» Records for the task
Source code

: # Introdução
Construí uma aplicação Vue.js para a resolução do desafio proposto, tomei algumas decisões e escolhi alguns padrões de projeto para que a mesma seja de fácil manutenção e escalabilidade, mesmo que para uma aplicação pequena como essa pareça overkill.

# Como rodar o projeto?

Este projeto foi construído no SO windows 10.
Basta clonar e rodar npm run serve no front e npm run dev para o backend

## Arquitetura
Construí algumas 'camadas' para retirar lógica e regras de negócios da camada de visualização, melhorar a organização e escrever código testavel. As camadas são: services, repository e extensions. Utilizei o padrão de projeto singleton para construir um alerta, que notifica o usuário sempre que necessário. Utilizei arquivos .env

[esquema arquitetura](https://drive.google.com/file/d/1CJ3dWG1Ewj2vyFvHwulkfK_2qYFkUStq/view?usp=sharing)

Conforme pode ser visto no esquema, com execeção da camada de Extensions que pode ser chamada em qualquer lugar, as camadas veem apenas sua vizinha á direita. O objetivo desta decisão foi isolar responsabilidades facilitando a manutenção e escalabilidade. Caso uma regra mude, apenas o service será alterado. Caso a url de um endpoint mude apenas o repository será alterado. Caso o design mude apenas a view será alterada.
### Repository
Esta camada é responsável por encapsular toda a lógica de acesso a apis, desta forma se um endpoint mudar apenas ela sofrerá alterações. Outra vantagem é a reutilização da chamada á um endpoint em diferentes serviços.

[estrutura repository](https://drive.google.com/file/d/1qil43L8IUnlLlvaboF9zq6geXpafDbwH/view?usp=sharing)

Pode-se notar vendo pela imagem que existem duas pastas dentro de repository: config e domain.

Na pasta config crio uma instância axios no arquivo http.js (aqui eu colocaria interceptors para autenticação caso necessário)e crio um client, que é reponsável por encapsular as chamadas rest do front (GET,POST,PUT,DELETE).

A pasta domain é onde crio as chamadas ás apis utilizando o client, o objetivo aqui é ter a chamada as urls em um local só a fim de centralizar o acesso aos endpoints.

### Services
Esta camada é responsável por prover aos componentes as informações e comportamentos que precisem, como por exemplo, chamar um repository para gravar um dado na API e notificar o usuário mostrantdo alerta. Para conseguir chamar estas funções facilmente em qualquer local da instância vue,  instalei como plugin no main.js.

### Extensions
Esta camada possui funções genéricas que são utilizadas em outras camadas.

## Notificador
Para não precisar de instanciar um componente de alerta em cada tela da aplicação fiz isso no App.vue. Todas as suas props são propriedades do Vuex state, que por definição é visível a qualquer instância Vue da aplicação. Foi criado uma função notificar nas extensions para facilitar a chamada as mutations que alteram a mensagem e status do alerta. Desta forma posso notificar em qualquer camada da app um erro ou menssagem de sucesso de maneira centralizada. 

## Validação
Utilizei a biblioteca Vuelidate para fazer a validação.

» Assignment
Would you report every line of the entries above containing the word "chamadas"?

» Answer section
Na pasta config crio uma instância axios no arquivo http.js (aqui eu colocaria interceptors para autenticação caso necessário)e crio um client, que é reponsável por encapsular as chamadas rest do front (GET,POST,PUT,DELETE).
A pasta domain é onde crio as chamadas ás apis utilizando o client, o objetivo aqui é ter a chamada as urls em um local só a fim de centralizar o acesso aos endpoints.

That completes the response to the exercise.